Browning Jeffrey D, Szczepaniak Lidia S, Dobbins Robert, Nuremberg Pamela, Horton Jay D, Cohen Jonathan C, Grundy Scott M, Hobbs Helen H
Donald W. Reynolds Cardiovascular Clinical Research Center, Department of Internal Medicine, The University of Texas Southwestern Medical Center at Dallas, Dallas, TX 75390-9046, USA.
Hepatology. 2004 Dec;40(6):1387-95. doi: 10.1002/hep.20466.
Despite the increasing prevalence of nonalcoholic fatty liver disease (NAFLD), its pathogenesis and clinical significance remain poorly defined. In this study, we examined and compared the distribution of hepatic triglyceride content (HTGC) in 2,287 subjects from a multiethnic, population-based sample (32.1% white, 48.3% black, and 17.5% Hispanic) using proton magnetic resonance spectroscopy. HTGC varied over a wide range (0.0%-41.7%; median, 3.6%) in the population. Almost one third of the population had hepatic steatosis, and most subjects with hepatic steatosis had normal levels of serum alanine aminotransferase (79%). The frequency of hepatic steatosis varied significantly with ethnicity (45% in Hispanics; 33% in whites; 24% in blacks) and sex (42% in white men; 24% in white women). The higher prevalence of hepatic steatosis in Hispanics was due to the higher prevalence of obesity and insulin resistance in this ethnic group. However, the lower frequency of hepatic steatosis in blacks was not explained by ethnic differences in body mass index, insulin resistance, ethanol ingestion, or medication use. The prevalence of hepatic steatosis was greater in men than women among whites, but not in blacks or Hispanics. The ethnic differences in the frequency of hepatic steatosis in this study mirror those observed previously for NAFLD-related cirrhosis (Hispanics > whites > blacks). In conclusion, the significant ethnic and sex differences in the prevalence of hepatic steatosis documented in this study may have a profound impact on susceptibility to steatosis-related liver disease.

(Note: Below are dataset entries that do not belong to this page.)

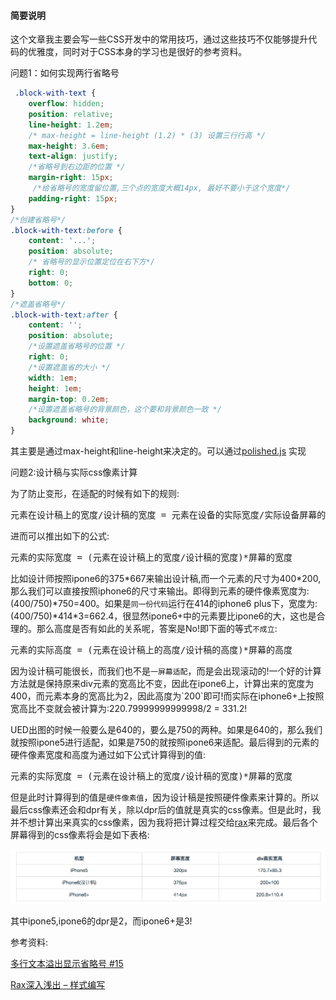#### 简要说明
这个文章我主要会写一些CSS开发中的常用技巧，通过这些技巧不仅能够提升代码的优雅度，同时对于CSS本身的学习也是很好的参考资料。

问题1：如何实现两行省略号

```css
 .block-with-text {
    overflow: hidden;
    position: relative;
    line-height: 1.2em;
    /* max-height = line-height (1.2) * (3) 设置三行行高 */
    max-height: 3.6em;
    text-align: justify;
    /*省略号到右边距的位置 */
    margin-right: 15px;
     /*给省略号的宽度留位置,三个点的宽度大概14px, 最好不要小于这个宽度*/
    padding-right: 15px;
}
/*创建省略号*/
.block-with-text:before {
    content: '...';
    position: absolute;
    /* 省略号的显示位置定位在右下方*/
    right: 0;
    bottom: 0;
}
/*遮盖省略号*/
.block-with-text:after {
    content: '';
    position: absolute;
    /*设置遮盖省略号的位置 */
    right: 0;
    /*设置遮盖省的大小 */
    width: 1em;
    height: 1em;
    margin-top: 0.2em;
    /*设置遮盖省略号的背景颜色，这个要和背景颜色一致 */
    background: white;
}
```
其主要是通过max-height和line-height来决定的。可以通过[polished.js](https://github.com/styled-components/polished) 实现


问题2:设计稿与实际css像素计算

为了防止变形，在适配的时候有如下的规则:
<pre>
元素在设计稿上的宽度/设计稿的宽度 = 元素在设备的实际宽度/实际设备屏幕的宽度
</pre>

进而可以推出如下的公式:

<pre>
元素的实际宽度 = (元素在设计稿上的宽度/设计稿的宽度)*屏幕的宽度
</pre>

比如设计师按照ipone6的375\*667来输出设计稿,而一个元素的尺寸为400\*200,那么我们可以直接按照iphone6的尺寸来输出。即得到元素的硬件像素宽度为:(400/750)\*750=400。如果是`同一份代码`运行在414的iphone6 plus下，宽度为:(400/750)\*414\*3=662.4，很显然ipone6+中的元素要比ipone6的大，这也是合理的。那么高度是否有如此的关系呢，答案是No!即下面的等式`不成立`:

<pre>
元素的实际高度 = (元素在设计稿上的高度/设计稿的高度)*屏幕的高度
</pre>

因为设计稿可能很长，而我们也不是`一屏幕适配`，而是会出现滚动的!一个好的计算方法就是保持原来div元素的宽高比不变，因此在ipone6上，计算出来的宽度为400，而元素本身的宽高比为2，因此高度为\`200\`即可!而实际在iphone6+上按照宽高比不变就会被计算为:220.79999999999998/2 = 331.2!

UED出图的时候一般要么是640的，要么是750的两种。如果是640的，那么我们就按照ipone5进行适配，如果是750的就按照ipone6来适配。最后得到的元素的硬件像素宽度和高度为通过如下公式计算得到的值:

<pre>
元素的实际宽度 = (元素在设计稿上的宽度/设计稿的宽度)*屏幕的宽度
</pre>

但是此时计算得到的值是`硬件像素值`，因为设计稿是按照硬件像素来计算的。所以最后css像素还会和dpr有关，除以dpr后的值就是真实的css像素。但是此时，我并不想计算出来真实的css像素，因为我将把计算过程交给[rax](http://www.aliued.com/?p=4052)来完成。最后各个屏幕得到的css像素将会是如下表格:

![](./images/dpr.png)

其中ipone5,ipone6的dpr是2，而ipone6+是3!



参考资料:

[多行文本溢出显示省略号 #15](https://github.com/ShuyunXIANFESchool/FE-problem-collection/issues/15)

[Rax深入浅出 – 样式编写](http://www.aliued.com/?p=4052)

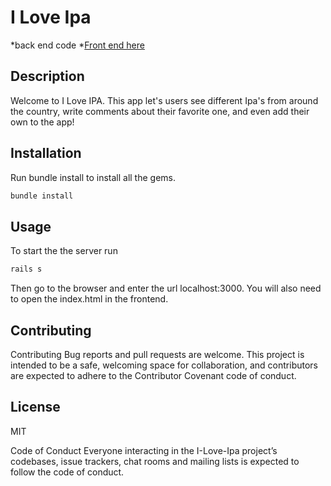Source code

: 
# I Love Ipa 
*back end code 
*[Front end here](https://github.com/kurwitz3/Js-Project-Frontend)

## Description

Welcome to I Love IPA. This app let's users see different Ipa's from around the country,
write comments about their favorite one, and even add their own to the app!

## Installation 

Run bundle install to install all the gems.

```bash
bundle install
```

## Usage 

To start the the server run 

```bash 
rails s
```
Then go to the browser and enter the url localhost:3000. You will also need to open the index.html in the frontend.

## Contributing

Contributing Bug reports and pull requests are welcome. This project is intended to be a safe, welcoming space for collaboration, and contributors are expected to adhere to the Contributor Covenant code of conduct.

## License 

 MIT 

Code of Conduct Everyone interacting in the I-Love-Ipa project’s codebases, issue trackers, chat rooms and mailing lists is expected to follow the code of conduct.



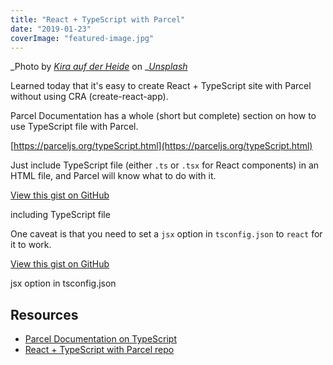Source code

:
 ```yaml
---
title: "React + TypeScript with Parcel"
date: "2019-01-23"
coverImage: "featured-image.jpg"
---
```


_Photo by _[_Kira auf der Heide_](https://unsplash.com/photos/IPx7J1n_xUc?utm_source=unsplash&utm_medium=referral&utm_content=creditCopyText)_ on _[_Unsplash_](https://unsplash.com/search/photos/parcel?utm_source=unsplash&utm_medium=referral&utm_content=creditCopyText)

Learned today that it's easy to create React + TypeScript site with Parcel without using CRA (create-react-app).

Parcel Documentation has a whole (short but complete) section on how to use TypeScript file with Parcel.

[https://parceljs.org/typeScript.html](https://parceljs.org/typeScript.html)

Just include TypeScript file (either `.ts` or `.tsx` for React components) in an HTML file, and Parcel will know what to do with it.

<script src="https://gist.github.com/dance2die/18a5d6e192c3bab736b79f8abd437f7d.js"></script>

<a href="https://gist.github.com/dance2die/18a5d6e192c3bab736b79f8abd437f7d">View this gist on GitHub</a>

including TypeScript file

One caveat is that you need to set a `jsx` option in `tsconfig.json` to `react` for it to work.

<script src="https://gist.github.com/dance2die/d3e4b01bbf49c09c82103be4137d31f2.js"></script>

<a href="https://gist.github.com/dance2die/d3e4b01bbf49c09c82103be4137d31f2">View this gist on GitHub</a>

jsx option in tsconfig.json

## Resources

- [Parcel Documentation on TypeScript](https://parceljs.org/typeScript.html)
- [React + TypeScript with Parcel repo](https://github.com/dance2die/demo.typescript-mobx-parcel)
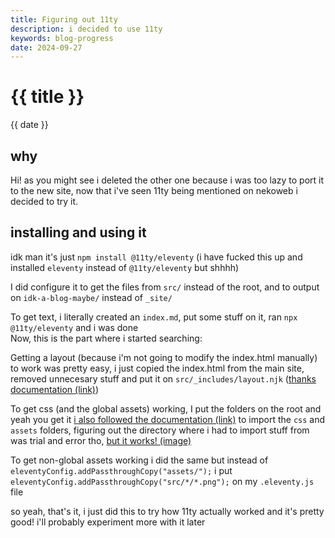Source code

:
 ```yaml
---
title: Figuring out 11ty
description: i decided to use 11ty
keywords: blog-progress
date: 2024-09-27
---
```


# {{ title }}
{{ date }}
## why
Hi! as you might see i deleted the other one because i was too lazy to port it to the new site, now that i've seen 11ty being mentioned on nekoweb i decided to try it.

## installing and using it
idk man it's just ``npm install @11ty/eleventy`` (i have fucked this up and installed ``eleventy`` instead of ``@11ty/eleventy`` but shhhh)

I did configure it to get the files from ``src/`` instead of the root, and to output on ``idk-a-blog-maybe/`` instead of ``_site/``

To get text, i literally created an ``index.md``, put some stuff on it, ran ``npx @11ty/eleventy`` and i was done \
Now, this is the part where i started searching:

Getting a layout (because i'm not going to modify the index.html manually) to work was pretty easy, i just copied the index.html from the main site, removed unnecesary stuff and put it on ``src/_includes/layout.njk`` ([thanks documentation (link)](https://www.11ty.dev/docs/layouts/))

To get css (and the global assets) working, I put the folders on the root and yeah you get it [i also followed the documentation (link)](https://www.11ty.dev/docs/copy/) to import the ``css`` and ``assets`` folders, figuring out the directory where i had to import stuff from was trial and error tho, [but it works! (image)](screenshot.png)

To get non-global assets working i did the same but instead of ``eleventyConfig.addPassthroughCopy("assets/");`` i put ``eleventyConfig.addPassthroughCopy("src/*/*.png");`` on my ``.eleventy.js`` file

so yeah, that's it, i just did this to try how 11ty actually worked and it's pretty good! i'll probably experiment more with it later
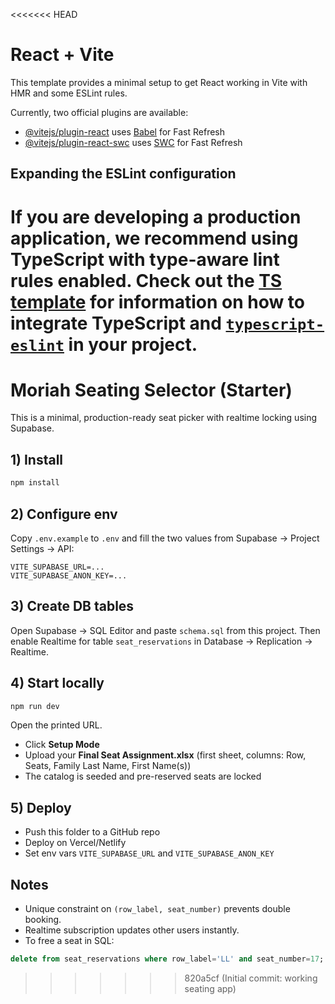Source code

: <<<<<<< HEAD
# React + Vite

This template provides a minimal setup to get React working in Vite with HMR and some ESLint rules.

Currently, two official plugins are available:

- [@vitejs/plugin-react](https://github.com/vitejs/vite-plugin-react/blob/main/packages/plugin-react) uses [Babel](https://babeljs.io/) for Fast Refresh
- [@vitejs/plugin-react-swc](https://github.com/vitejs/vite-plugin-react/blob/main/packages/plugin-react-swc) uses [SWC](https://swc.rs/) for Fast Refresh

## Expanding the ESLint configuration

If you are developing a production application, we recommend using TypeScript with type-aware lint rules enabled. Check out the [TS template](https://github.com/vitejs/vite/tree/main/packages/create-vite/template-react-ts) for information on how to integrate TypeScript and [`typescript-eslint`](https://typescript-eslint.io) in your project.
=======
# Moriah Seating Selector (Starter)

This is a minimal, production-ready seat picker with realtime locking using Supabase.

## 1) Install

```bash
npm install
```

## 2) Configure env

Copy `.env.example` to `.env` and fill the two values from Supabase → Project Settings → API:

```
VITE_SUPABASE_URL=...
VITE_SUPABASE_ANON_KEY=...
```

## 3) Create DB tables

Open Supabase → SQL Editor and paste `schema.sql` from this project. Then enable Realtime for table `seat_reservations` in Database → Replication → Realtime.

## 4) Start locally

```bash
npm run dev
```

Open the printed URL.

- Click **Setup Mode**
- Upload your **Final Seat Assignment.xlsx** (first sheet, columns: Row, Seats, Family Last Name, First Name(s))
- The catalog is seeded and pre-reserved seats are locked

## 5) Deploy

- Push this folder to a GitHub repo
- Deploy on Vercel/Netlify
- Set env vars `VITE_SUPABASE_URL` and `VITE_SUPABASE_ANON_KEY`

## Notes

- Unique constraint on `(row_label, seat_number)` prevents double booking.
- Realtime subscription updates other users instantly.
- To free a seat in SQL:

```sql
delete from seat_reservations where row_label='LL' and seat_number=17;
```
>>>>>>> 820a5cf (Initial commit: working seating app)
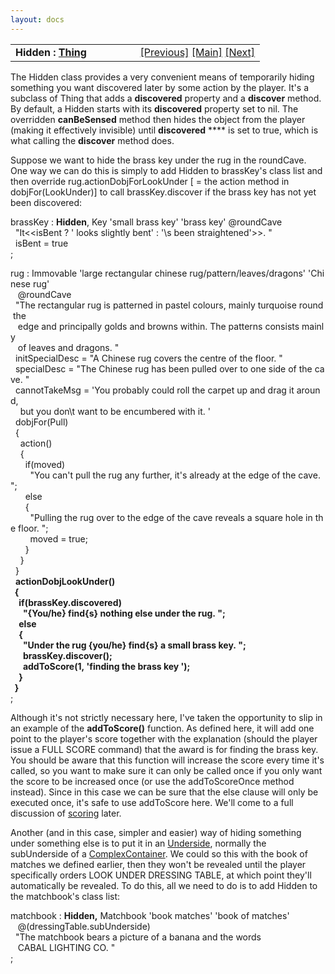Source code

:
 ```yaml
---
layout: docs
---
```

<table width="100%" data-border="0" data-cellspacing="0"
data-cellpadding="3" data-bgcolor="#C0C0C0">
<colgroup>
<col style="width: 50%" />
<col style="width: 50%" />
</colgroup>
<tbody>
<tr>
<td style="text-align: left;"><strong>Hidden : <a
href="thing-introduction.html">Thing</a><br />
</strong></td>
<td style="text-align: right;"><a
href="sightpresence+islisted.html">[Previous]</a> <a
href="generalintroduction.html">[Main]</a> <a
href="presentlater.html">[Next]</a></td>
</tr>
</tbody>
</table>

  
The Hidden class provides a very convenient means of temporarily hiding
something you want discovered later by some action by the player. It's a
subclass of Thing that adds a **discovered** property and a **discover**
method. By default, a Hidden starts with its **discovered** property set
to nil. The overridden **canBeSensed** method then hides the object from
the player (making it effectively invisible) until **discovered** ****
is set to true, which is what calling the **discover** method does.  
  
Suppose we want to hide the brass key under the rug in the roundCave.
One way we can do this is simply to add Hidden to brassKey's class list
and then override rug.actionDobjForLookUnder \[ = the action method in
dobjFor(LookUnder)\] to call brassKey.discover if the brass key has not
yet been discovered:  
  
brassKey : **Hidden**, Key 'small brass key' 'brass key' @roundCave  
  "It\<\<isBent ? ' looks slightly bent' : '\\s been straightened'\>\>. "  
  isBent = true  
;  
  
rug : Immovable 'large rectangular chinese rug/pattern/leaves/dragons' 'Chinese rug'  
   @roundCave  
  "The rectangular rug is patterned in pastel colours, mainly turquoise round the  
   edge and principally golds and browns within. The patterns consists mainly  
   of leaves and dragons. "  
  initSpecialDesc = "A Chinese rug covers the centre of the floor. "  
  specialDesc = "The Chinese rug has been pulled over to one side of the cave. "  
  cannotTakeMsg = 'You probably could roll the carpet up and drag it around,  
    but you don\\t want to be encumbered with it. '  
  dobjFor(Pull)  
  {  
    action()  
    {  
      if(moved)  
        "You can't pull the rug any further, it's already at the edge of the cave. ";  
      else  
      {  
        "Pulling the rug over to the edge of the cave reveals a square hole in the floor. ";  
        moved = true;  
      }  
    }  
  }  
  **actionDobjLookUnder()  
  {  
    if(brassKey.discovered)  
      "{You/he} find{s} nothing else under the rug. ";  
    else  
    {  
      "Under the rug {you/he} find{s} a small brass key. ";  
      brassKey.discover();  
      addToScore(1, 'finding the brass key ');  
    }  
  }**  
;  
  
Although it's not strictly necessary here, I've taken the opportunity to
slip in an example of the **addToScore()** function. As defined here, it
will add one point to the player's score together with the explanation
(should the player issue a FULL SCORE command) that the award is for
finding the brass key. You should be aware that this function will
increase the score every time it's called, so you want to make sure it
can only be called once if you only want the score to be increased once
(or use the addToScoreOnce method instead). Since in this case we can be
sure that the else clause will only be executed once, it's safe to use
addToScore here. We'll come to a full discussion of
[scoring](scoring-overview.html) later.  
  
Another (and in this case, simpler and easier) way of hiding something
under something else is to put it in an [Underside](underside.html),
normally the subUnderside of a [ComplexContainer](complexcontainer.html).
We could so this with the book of matches we defined earlier, then they
won't be revealed until the player specifically orders LOOK UNDER
DRESSING TABLE, at which point they'll automatically be revealed. To do
this, all we need to do is to add Hidden to the matchbook's class
list:  
  
matchbook : **Hidden,** Matchbook 'book matches' 'book of matches'   
   @(dressingTable.subUnderside)  
  "The matchbook bears a picture of a banana and the words  
   CABAL LIGHTING CO. "  
;  
  

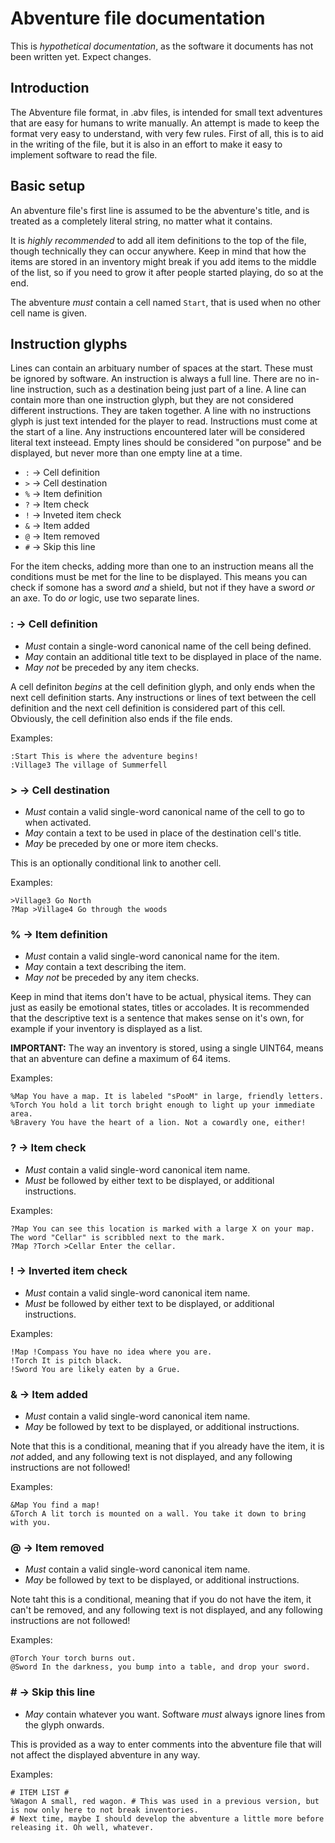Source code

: # Abventure file documentation

This is *hypothetical documentation*, as the software it documents has not been written yet. Expect changes.

## Introduction

The Abventure file format, in .abv files, is intended for small text adventures that are easy for humans to write manually.
An attempt is made to keep the format very easy to understand, with very few rules. First of all, this is to aid in the writing of the file, but it is also in an effort to make it easy to implement software to read the file.

## Basic setup

An abventure file's first line is assumed to be the abventure's title, and is treated as a completely literal string, no matter what it contains.

It is *highly recommended* to add all item definitions to the top of the file, though technically they can occur anywhere.  Keep in mind that how the items are stored in an inventory might break if you add items to the middle of the list, so if you need to grow it after people started playing, do so at the end.

The abventure *must* contain a cell named `Start`, that is used when no other cell name is given.

## Instruction glyphs

Lines can contain an arbituary number of spaces at the start. These must be ignored by software.
An instruction is always a full line. There are no in-line instruction, such as a destination being just part of a line.
A line can contain more than one instruction glyph, but they are not considered different instructions. They are taken together.
A line with no instructions glyph is just text intended for the player to read.
Instructions must come at the start of a line. Any instructions encountered later will be considered literal text insteead.
Empty lines should be considered "on purpose" and be displayed, but never more than one empty line at a time.

- `:` → Cell definition
- `>` → Cell destination
- `%` → Item definition
- `?` → Item check
- `!` → Inveted item check
- `&` → Item added
- `@` → Item removed
- `#` → Skip this line

For the item checks, adding more than one to an instruction means all the conditions must be met for the line to be displayed. This means you can check if somone has a sword *and* a shield, but not if they have a sword *or* an axe. To do *or* logic, use two separate lines.

### : → Cell definition

- *Must* contain a single-word canonical name of the cell being defined.
- *May* contain an additional title text to be displayed in place of the name.
- *May not* be preceded by any item checks.

A cell definiton *begins* at the cell definition glyph, and only ends when the next cell definition starts. Any instructions or lines of text between the cell definition and the next cell definition is considered part of this cell. Obviously, the cell definition also ends if the file ends.

Examples:
```
:Start This is where the adventure begins!
:Village3 The village of Summerfell
```

### > → Cell destination

- *Must* contain a valid single-word canonical name of the cell to go to when activated.
- *May* contain a text to be used in place of the destination cell's title.
- *May* be preceded by one or more item checks.

This is an optionally conditional link to another cell.

Examples:
```
>Village3 Go North
?Map >Village4 Go through the woods
```

### % → Item definition

- *Must* contain a valid single-word canonical name for the item.
- *May* contain a text describing the item.
- *May not* be preceded by any item checks.

Keep in mind that items don't have to be actual, physical items. They can just as easily be emotional states, titles or accolades. It is recommended that the descriptive text is a sentence that makes sense on it's own, for example if your inventory is displayed as a list.

**IMPORTANT:** The way an inventory is stored, using a single UINT64, means that an abventure can define a maximum of 64 items.

Examples:
```
%Map You have a map. It is labeled "sPooM" in large, friendly letters.
%Torch You hold a lit torch bright enough to light up your immediate area.
%Bravery You have the heart of a lion. Not a cowardly one, either!
```

### ? → Item check

- *Must* contain a valid single-word canonical item name.
- *Must* be followed by either text to be displayed, or additional instructions.

Examples:
```
?Map You can see this location is marked with a large X on your map. The word "Cellar" is scribbled next to the mark.
?Map ?Torch >Cellar Enter the cellar.
```

### ! → Inverted item check

- *Must* contain a valid single-word canonical item name.
- *Must* be followed by either text to be displayed, or additional instructions.

Examples:
```
!Map !Compass You have no idea where you are.
!Torch It is pitch black.
!Sword You are likely eaten by a Grue.
```

### & → Item added

- *Must* contain a valid single-word canonical item name.
- *May* be followed by text to be displayed, or additional instructions.

Note that this is a conditional, meaning that if you already have the item, it is *not* added, and any following text is not displayed, and any following instructions are not followed!

Examples:
```
&Map You find a map!
&Torch A lit torch is mounted on a wall. You take it down to bring with you.
```

### @ → Item removed

- *Must* contain a valid single-word canonical item name.
- *May* be followed by text to be displayed, or additional instructions.

Note taht this is a conditional, meaning that if you do not have the item, it can't be removed, and any following text is not displayed, and any following instructions are not followed!

Examples:
```
@Torch Your torch burns out.
@Sword In the darkness, you bump into a table, and drop your sword.
```

### # → Skip this line

- *May* contain whatever you want. Software *must* always ignore lines from the glyph onwards.

This is provided as a way to enter comments into the abventure file that will not affect the displayed abventure in any way.

Examples:
```
# ITEM LIST #
%Wagon A small, red wagon. # This was used in a previous version, but is now only here to not break inventories.
# Next time, maybe I should develop the abventure a little more before releasing it. Oh well, whatever.
```

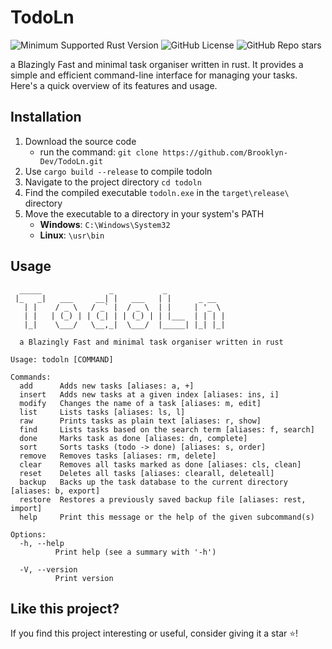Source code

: # TodoLn

![Minimum Supported Rust Version](https://img.shields.io/badge/rustc-1.70.0%2B-orange)
![GitHub License](https://img.shields.io/github/license/Brooklyn-Dev/TodoLn)
![GitHub Repo stars](https://img.shields.io/github/stars/Brooklyn-Dev/TodoLn?color=yellow)

a Blazingly Fast and minimal task organiser written in rust. It provides a simple and efficient command-line interface for managing your tasks. Here's a quick overview of its features and usage.

## Installation

1.  Download the source code
    -   run the command: `git clone https://github.com/Brooklyn-Dev/TodoLn.git`
2.  Use `cargo build --release` to compile todoln
3.  Navigate to the project directory `cd todoln`
4.  Find the compiled executable `todoln.exe` in the `target\release\` directory
5.  Move the executable to a directory in your system's PATH
    -   **Windows**: `C:\Windows\System32`
    -   **Linux**: `\usr\bin`

## Usage

```
  _____               _           _
 |_   _|   ___     __| |   ___   | |      _ __
   | |    / _ \   / _` |  / _ \  | |     | '_ \
   | |   | (_) | | (_| | | (_) | | |___  | | | |
   |_|    \___/   \__,_|  \___/  |_____| |_| |_|

  a Blazingly Fast and minimal task organiser written in rust

Usage: todoln [COMMAND]

Commands:
  add      Adds new tasks [aliases: a, +]
  insert   Adds new tasks at a given index [aliases: ins, i]
  modify   Changes the name of a task [aliases: m, edit]
  list     Lists tasks [aliases: ls, l]
  raw      Prints tasks as plain text [aliases: r, show]
  find     Lists tasks based on the search term [aliases: f, search]
  done     Marks task as done [aliases: dn, complete]
  sort     Sorts tasks (todo -> done) [aliases: s, order]
  remove   Removes tasks [aliases: rm, delete]
  clear    Removes all tasks marked as done [aliases: cls, clean]
  reset    Deletes all tasks [aliases: clearall, deleteall]
  backup   Backs up the task database to the current directory [aliases: b, export]
  restore  Restores a previously saved backup file [aliases: rest, import]
  help     Print this message or the help of the given subcommand(s)

Options:
  -h, --help
          Print help (see a summary with '-h')

  -V, --version
          Print version
```

## Like this project?

If you find this project interesting or useful, consider giving it a star ⭐️!
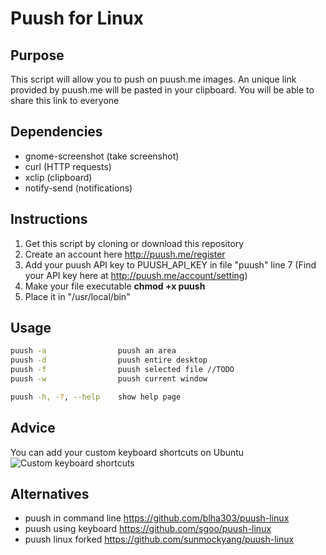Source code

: Puush for Linux
=====================

Purpose
-------
This script will allow you to push on puush.me images.
An unique link provided by puush.me will be pasted in your clipboard.
You will be able to share this link to everyone

Dependencies
------------
* gnome-screenshot	(take screenshot)
* curl				(HTTP requests)
* xclip				(clipboard)
* notify-send 		(notifications)

Instructions
------------
1. Get this script by cloning or download this repository
2. Create an account here http://puush.me/register
3. Add your puush API key to PUUSH_API_KEY in file "puush" line 7
	(Find your API key here at http://puush.me/account/setting)
4. Make your file executable __chmod +x puush__
5. Place it in "/usr/local/bin"

Usage
-----
``` bash
puush -a 				puush an area
puush -d 				puush entire desktop
puush -f 				puush selected file //TODO
puush -w 				puush current window

puush -h, -?, --help 	show help page
```

Advice
------
You can add your custom keyboard shortcuts on Ubuntu
![Custom keyboard shortcuts](http://puu.sh/faeyv/5826ed5586.png "Custom keyboard shortcut")

Alternatives
------------
- puush in command line https://github.com/blha303/puush-linux
- puush using keyboard https://github.com/sgoo/puush-linux
- puush linux forked https://github.com/sunmockyang/puush-linux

尽管非酒精性脂肪性肝病(NAFLD)的患病率不断上升,但其发病机制和临床意义仍未明确。在本研究中,我们使用质子磁共振波谱技术,对来自一个多民族、基于人群的样本(32.1%为白人,48.3%为黑人,17.5%为西班牙裔)的2287名受试者的肝脏甘油三酯含量(HTGC)分布进行了检测和比较。HTGC在人群中的变化范围很广(0.0% - 41.7%;中位数为3.6%)。几乎三分之一的人群存在肝脂肪变性,且大多数肝脂肪变性患者的血清丙氨酸氨基转移酶水平正常(79%)。肝脂肪变性的发生率因种族(西班牙裔为45%;白人为33%;黑人为24%)和性别(白人男性为42%;白人女性为24%)而有显著差异。西班牙裔肝脂肪变性患病率较高是由于该种族肥胖和胰岛素抵抗的患病率较高。然而,黑人肝脂肪变性发生率较低并非由体重指数、胰岛素抵抗、乙醇摄入或药物使用方面的种族差异所解释。在白人中,男性肝脂肪变性的患病率高于女性,但在黑人和西班牙裔中并非如此。本研究中肝脂肪变性发生率的种族差异与先前观察到的非酒精性脂肪性肝病相关肝硬化的差异一致(西班牙裔>白人>黑人)。总之,本研究记录的肝脂肪变性患病率在种族和性别上的显著差异可能对脂肪变性相关肝病的易感性产生深远影响。